I problemi da superare non mancano.

”Soprattutto quelli legati alle strutture e al loro utilizzo. Per esempio, nel nuoto gli spazi acqua li troviamo in orari spesso impossibili, e se questo può essere un problema in assoluto, lo è a maggior ragione per un atleta disabile, che parte svantaggiato anche dal punto di vista della logistica, degli spostamenti. Ma il discorso sarebbe molto più complesso. Girando il mondo coi nostri ragazzi ci rendiamo conto che l’Italia è indietro anni luce rispetto ad altre nazioni sulle tematiche dello sport per disabili. E questo toglie possibilità di esprimere talento”.

Ma negli anni molte cose sono migliorate, e il traino dello sport paralimpico ha portato attenzione e sensibilità intorno a realtà come l’Atletico H. Da questa stagione, sulle maglie della società c’è il logo di Manutencoop Facility Management S.p.A. Non era scontato, perché per scelta aziendale Manutencoop non si occupa di sponsorizzazioni sportive.

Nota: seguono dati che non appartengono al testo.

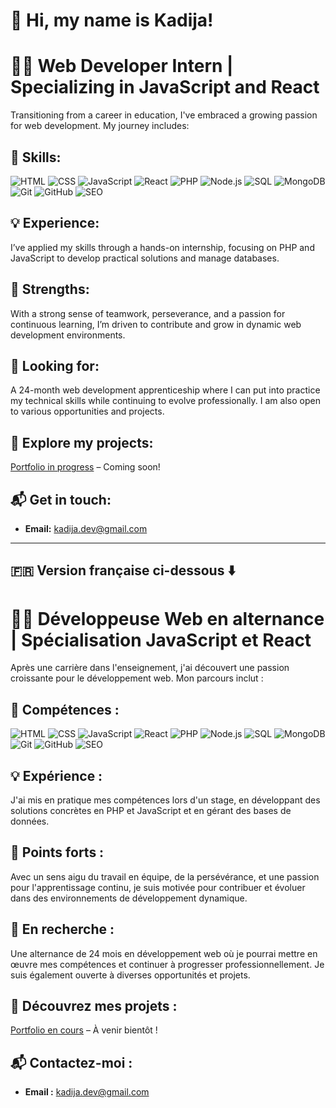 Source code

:<p align="center">
  <h1>👋 Hi, my name is Kadija!</h1>
</p>

# 👩‍💻 Web Developer Intern | Specializing in JavaScript and React

Transitioning from a career in education, I've embraced a growing passion for web development. My journey includes:

## 🔧 Skills:
![HTML](https://img.shields.io/badge/-HTML-000000?style=flat&logo=html5&logoColor=E34F26)
![CSS](https://img.shields.io/badge/-CSS-000000?style=flat&logo=css3&logoColor=1572B6)
![JavaScript](https://img.shields.io/badge/-JavaScript-000000?style=flat&logo=javascript&logoColor=F7DF1E)
![React](https://img.shields.io/badge/-React-000000?style=flat&logo=react&logoColor=61DAFB)
![PHP](https://img.shields.io/badge/-PHP-000000?style=flat&logo=php&logoColor=777BB4)
![Node.js](https://img.shields.io/badge/-Node.js-000000?style=flat&logo=node.js&logoColor=8CC84B)
![SQL](https://img.shields.io/badge/-SQL-000000?style=flat&logo=mysql&logoColor=4479A1)
![MongoDB](https://img.shields.io/badge/-MongoDB-000000?style=flat&logo=mongodb&logoColor=47A248)
![Git](https://img.shields.io/badge/-Git-000000?style=flat&logo=git&logoColor=F05032)
![GitHub](https://img.shields.io/badge/-GitHub-000000?style=flat&logo=github&logoColor=white)
![SEO](https://img.shields.io/badge/-SEO-000000?style=flat&logo=google&logoColor=4285F4) 

## 💡 Experience:
I’ve applied my skills through a hands-on internship, focusing on PHP and JavaScript to develop practical solutions and manage databases.

## 🌟 Strengths:
With a strong sense of teamwork, perseverance, and a passion for continuous learning, I’m driven to contribute and grow in dynamic web development environments.

## 🎯 Looking for:
A 24-month web development apprenticeship where I can put into practice my technical skills while continuing to evolve professionally. I am also open to various opportunities and projects.

## 🔗 Explore my projects:
[Portfolio in progress](#) – Coming soon!

## 📬 Get in touch:
- **Email:** kadija.dev@gmail.com  

---

## 🇫🇷 Version française ci-dessous ⬇️

# 👩‍💻 Développeuse Web en alternance | Spécialisation JavaScript et React 

Après une carrière dans l'enseignement, j'ai découvert une passion croissante pour le développement web. Mon parcours inclut :

## 🔧 Compétences :
![HTML](https://img.shields.io/badge/-HTML-000000?style=flat&logo=html5&logoColor=E34F26)
![CSS](https://img.shields.io/badge/-CSS-000000?style=flat&logo=css3&logoColor=1572B6)
![JavaScript](https://img.shields.io/badge/-JavaScript-000000?style=flat&logo=javascript&logoColor=F7DF1E)
![React](https://img.shields.io/badge/-React-000000?style=flat&logo=react&logoColor=61DAFB)
![PHP](https://img.shields.io/badge/-PHP-000000?style=flat&logo=php&logoColor=777BB4)
![Node.js](https://img.shields.io/badge/-Node.js-000000?style=flat&logo=node.js&logoColor=8CC84B)
![SQL](https://img.shields.io/badge/-SQL-000000?style=flat&logo=mysql&logoColor=4479A1)
![MongoDB](https://img.shields.io/badge/-MongoDB-000000?style=flat&logo=mongodb&logoColor=47A248)
![Git](https://img.shields.io/badge/-Git-000000?style=flat&logo=git&logoColor=F05032)
![GitHub](https://img.shields.io/badge/-GitHub-000000?style=flat&logo=github&logoColor=white)
![SEO](https://img.shields.io/badge/-SEO-000000?style=flat&logo=google&logoColor=4285F4)

## 💡 Expérience :
J'ai mis en pratique mes compétences lors d'un stage, en développant des solutions concrètes en PHP et JavaScript et en gérant des bases de données.

## 🌟 Points forts :
Avec un sens aigu du travail en équipe, de la persévérance, et une passion pour l'apprentissage continu, je suis motivée pour contribuer et évoluer dans des environnements de développement dynamique.

## 🎯 En recherche :
Une alternance de 24 mois en développement web où je pourrai mettre en œuvre mes compétences et continuer à progresser professionnellement. Je suis également ouverte à diverses opportunités et projets.

## 🔗 Découvrez mes projets :
[Portfolio en cours](#) – À venir bientôt !

## 📬 Contactez-moi :
- **Email :** kadija.dev@gmail.com   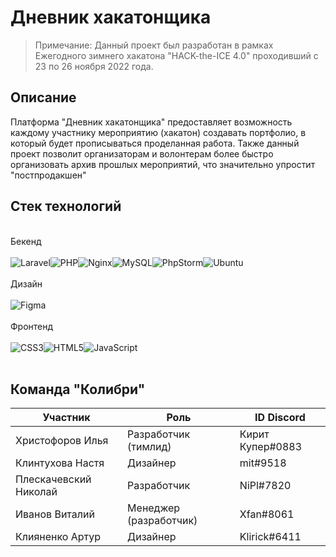 # Дневник хакатонщика

> Примечание:
> Данный проект был разработан в рамках Ежегодного зимнего хакатона "HACK-the-ICE 4.0" проходивший с 23 по 26 ноября 2022 года.


## Описание
Платформа "Дневник хакатонщика" предоставляет возможность каждому участнику мероприятию (хакатон) создавать портфолио, в который будет прописываться проделанная работа. Также данный проект позволит организаторам и волонтерам более быстро организовать архив прошлых мероприятий, что значительно упростит "постпродакшен"

## Стек технологий
<br>Бекенд<br><br>
![Laravel](https://img.shields.io/badge/laravel-%23FF2D20.svg?style=for-the-badge&logo=laravel&logoColor=white)![PHP](https://img.shields.io/badge/php-%23777BB4.svg?style=for-the-badge&logo=php&logoColor=white)![Nginx](https://img.shields.io/badge/nginx-%23009639.svg?style=for-the-badge&logo=nginx&logoColor=white)![MySQL](https://img.shields.io/badge/mysql-%2300f.svg?style=for-the-badge&logo=mysql&logoColor=white)![PhpStorm](https://img.shields.io/badge/phpstorm-143?style=for-the-badge&logo=phpstorm&logoColor=black&color=black&labelColor=darkorchid)![Ubuntu](https://img.shields.io/badge/Ubuntu-E95420?style=for-the-badge&logo=ubuntu&logoColor=white)<br>
<br>Дизайн<br><br>
![Figma](https://img.shields.io/badge/figma-%23F24E1E.svg?style=for-the-badge&logo=figma&logoColor=white)<br>
<br>Фронтенд<br><br>
![CSS3](https://img.shields.io/badge/css3-%231572B6.svg?style=for-the-badge&logo=css3&logoColor=white)![HTML5](https://img.shields.io/badge/html5-%23E34F26.svg?style=for-the-badge&logo=html5&logoColor=white)![JavaScript](https://img.shields.io/badge/javascript-%23323330.svg?style=for-the-badge&logo=javascript&logoColor=%23F7DF1E)<br><br>

## Команда "Колибри"
| Участник | Роль                   | ID Discord | 
| ------ |------------------------| ----- |
| Христофоров Илья | Разработчик (тимлид)   | Кирит Купер#0883 |
| Клинтухова Настя | Дизайнер               | mit#9518 |
| Плескачевский Николай | Разработчик            | NiPl#7820 |
| Иванов Виталий | Менеджер (разработчик) | Xfan#8061 |
| Клияненко Артур | Дизайнер               | Klirick#6411 |

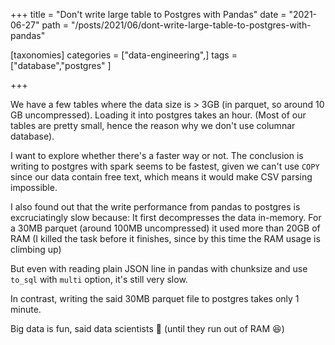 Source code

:+++
title = "Don't write large table to Postgres with Pandas"
date = "2021-06-27"
path = "/posts/2021/06/dont-write-large-table-to-postgres-with-pandas"

[taxonomies]
categories = ["data-engineering",]
tags = ["database","postgres" ]

+++

We have a few tables where the data size is > 3GB (in parquet, so around 10 GB uncompressed). Loading it into postgres takes an hour. (Most of our tables are pretty small, hence the reason why we don't use columnar database).

I want to explore whether there's a faster way or not. The conclusion is writing to postgres with spark seems to be fastest, given we can't use `COPY` since our data contain free text, which means it would make CSV parsing impossible.

I also found out that the write performance from pandas to postgres is excruciatingly slow because:
It first decompresses the data in-memory. For a 30MB parquet (around 100MB uncompressed) it used more than 20GB of RAM (I killed the task before it finishes, since by this time the RAM usage is climbing up)

But even with reading plain JSON line in pandas with chunksize and use `to_sql` with `multi` option, it's still very slow.

In contrast, writing the said 30MB parquet file to postgres takes only 1 minute.

Big data is fun, said data scientists 🧪 (until they run out of RAM 😆)
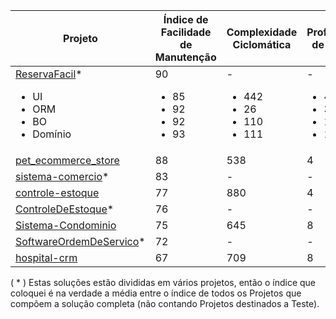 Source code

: | Projeto | Índice de Facilidade de Manutenção | Complexidade Ciclomática | Profundidade de Herança | Acoplamento de Classes | Linhas de Código|
| ---------- | ---------- | ---------- | ---------- | ---------- | ---------- |
| [ReservaFacil](https://github.com/matheushps/ReservaFacil)* <ul><li>UI</li><li>ORM</li><li>BO</li><li>Domínio</li></ul>           |90<ul><li>85</li><li>92</li><li>92</li><li>93</li></ul>                                                                                  |-<ul><li>442</li><li>26</li><li>110</li><li>111</li></ul>                                                                                |-<ul><li>4</li><li>3</li><li>1</li><li>1</li></ul>                                                                                   |-<ul><li>228</li><li>24</li><li>21</li><li>7</li></ul>                                                                                  |1182<ul><li>904</li><li>28</li><li>139</li><li>111</li></ul>|
| [pet_ecommerce_store](https://github.com/SarahSchoonmaker/pet_ecommerce_store)   |88|538|4|230|1026|
| [sistema-comercio](https://github.com/felipeaugustox/sistema-comercio)*          |83|-|-|-|518|
| [controle-estoque](https://github.com/ranieresilva/controle-estoque)             |77|880|4|192|1626|
| [ControleDeEstoque](https://github.com/jrrnet/ControleDeEstoque)*                |76|-|-|-|1097|
| [Sistema-Condominio](https://github.com/gabrielfigueira/Sistema-Condominio)      |75|645|8|132|3854|
| [SoftwareOrdemDeServico](https://github.com/CristianoRC/SoftwareOrdemDeServico)* |72|-|-|-|4233|
| [hospital-crm](https://github.com/leartgjoni/c-sharp-hospital-crm)     |67|709|8|252|7401|

( * ) Estas soluções estão divididas em vários projetos, então o índice que coloquei é na verdade a média entre o índice de todos os Projetos que compõem a solução completa (não contando Projetos destinados a Teste).
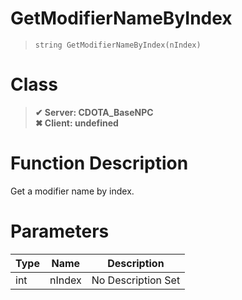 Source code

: # GetModifierNameByIndex
> `string GetModifierNameByIndex(nIndex)`
# Class
> __✔ Server: CDOTA_BaseNPC__  
> __✖ Client: undefined__  
# Function Description
Get a modifier name by index.
# Parameters
Type|Name|Description
--|--|--
int|nIndex|No Description Set
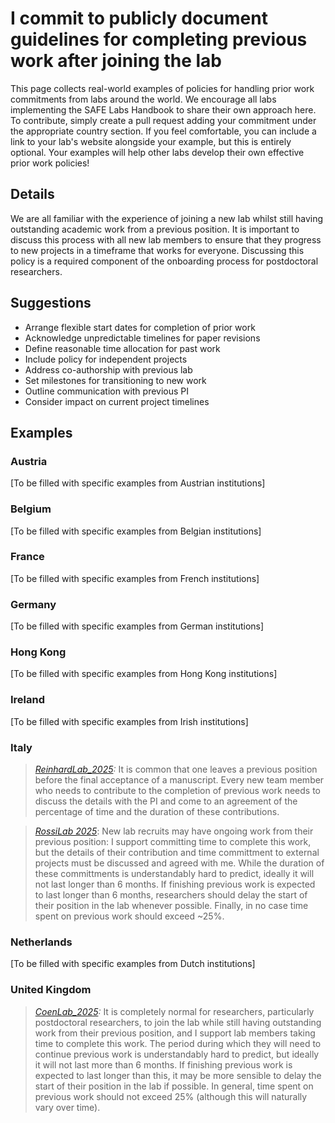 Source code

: # I commit to publicly document guidelines for completing previous work after joining the lab

This page collects real-world examples of policies for handling prior work commitments from labs around the world. We encourage all labs implementing the SAFE Labs Handbook to share their own approach here. To contribute, simply create a pull request adding your commitment under the appropriate country section. If you feel comfortable, you can include a link to your lab's website alongside your example, but this is entirely optional. Your examples will help other labs develop their own effective prior work policies!

## Details
We are all familiar with the experience of joining a new lab whilst still having outstanding academic work from a previous position. It is important to discuss this process with all new lab members to ensure that they progress to new projects in a timeframe that works for everyone. Discussing this policy is a required component of the onboarding process for postdoctoral researchers.

## Suggestions
- Arrange flexible start dates for completion of prior work
- Acknowledge unpredictable timelines for paper revisions
- Define reasonable time allocation for past work
- Include policy for independent projects
- Address co-authorship with previous lab
- Set milestones for transitioning to new work
- Outline communication with previous PI
- Consider impact on current project timelines

## Examples

### Austria
[To be filled with specific examples from Austrian institutions]

### Belgium
[To be filled with specific examples from Belgian institutions]

### France
[To be filled with specific examples from French institutions]

### Germany
[To be filled with specific examples from German institutions]

### Hong Kong
[To be filled with specific examples from Hong Kong institutions]

### Ireland
[To be filled with specific examples from Irish institutions]

### Italy
>_[ReinhardLab_2025](https://reinhardlab.org/philosophy):_ It is common that one leaves a previous position before the final acceptance of a manuscript. Every new team member who needs to contribute to the completion of previous work needs to discuss the details with the PI and come to an agreement of the percentage of time and the duration of these contributions.

>_[RossiLab 2025](https://rossilab.iit.it/)_: New lab recruits may have ongoing work from their previous position: I support committing time to complete this work, but the details of their contribution and time committment to external projects must be discussed and agreed with me. While the duration of these committments is understandably hard to predict, ideally it will not last longer than 6 months. If finishing previous work is expected to last longer than 6 months, researchers should delay the start of their position in the lab whenever possible. Finally, in no case time spent on previous work should exceed ~25%.

### Netherlands
[To be filled with specific examples from Dutch institutions]

### United Kingdom
>_[CoenLab_2025](https://coen-lab.com/):_ It is completely normal for researchers, particularly postdoctoral researchers, to join the lab while still having outstanding work from their previous position, and I support lab members taking time to complete this work. The period during which they will need to continue previous work is understandably hard to predict, but ideally it will not last more than 6 months. If finishing previous work is expected to last longer than this, it may be more sensible to delay the start of their position in the lab if possible. In general, time spent on previous work should not exceed 25% (although this will naturally vary over time).
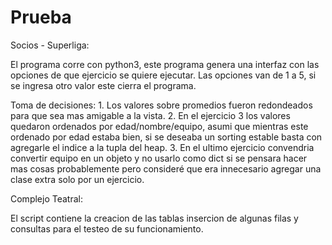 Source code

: # Prueba

Socios - Superliga:

El programa corre con python3, este programa genera una interfaz con las opciones de que ejercicio
se quiere ejecutar. Las opciones van de 1 a 5, si se ingresa otro valor este cierra el programa.

Toma de decisiones:
    1. Los valores sobre promedios fueron redondeados para que sea mas amigable a la vista.
    2. En el ejercicio 3 los valores quedaron ordenados por edad/nombre/equipo, asumi que mientras
        este ordenado por edad estaba bien, si se deseaba un sorting estable basta con agregarle el indice a la tupla del heap.
    3. En el ultimo ejercicio convendria convertir equipo en un objeto y no usarlo como dict si
        se pensara hacer mas cosas probablemente pero consideré que era innecesario agregar una
        clase extra solo por un ejercicio.


Complejo Teatral:

El script contiene la creacion de las tablas insercion de algunas filas y consultas para el testeo
de su funcionamiento.





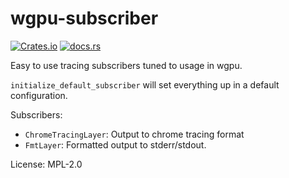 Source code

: # wgpu-subscriber

[![Crates.io](https://img.shields.io/crates/v/wgpu-subscriber.svg?label=wgpu-subsciber)](https://crates.io/crates/wgpu-subscriber) [![docs.rs](https://docs.rs/wgpu-subscriber/badge.svg)](https://docs.rs/wgpu-subscriber/)

Easy to use tracing subscribers tuned to usage in wgpu.

`initialize_default_subscriber` will set everything up
in a default configuration.

Subscribers:
- `ChromeTracingLayer`: Output to chrome tracing format
- `FmtLayer`: Formatted output to stderr/stdout.

License: MPL-2.0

Una condivisibile eccezione alla regola. E il sodalizio non avrà vita breve.

“Siamo partiti in cinque, adesso
abbiamo ventisei atleti che si dedicano a tre discipline:
tiro a segno, nuoto e tennis”

“Si tratta di un contratto triennale, aria pura per noi. Ci dà la garanzia di poter affrontare con tranquillità il futuro, certamente fino alle Paralimpiadi di Londra. Aver ottenuto questo sostegno non significa che sono più bravo di altri, semmai più fortunato. Ho tenuto legami con amici che oggi hanno deciso di dare una mano alla nostra attività”.

L’altro stimolo lo danno loro. Gli atleti. Il patrimonio dell’Atletico H.

”C’è una foto in cui Diego, Nicolò e Fabian sono insieme. Nei loro sorrisi c’è il senso di quello che facciamo. Sono ragazzi determinati, che credono nella vita e nel modo in cui l’affrontano. Lo sport è un aiuto importante in questo senso. Ai miei atleti dico sempre: hai varcato la nostra porta, da questo momento per noi non sei un disabile, ma semplicemente un atleta”.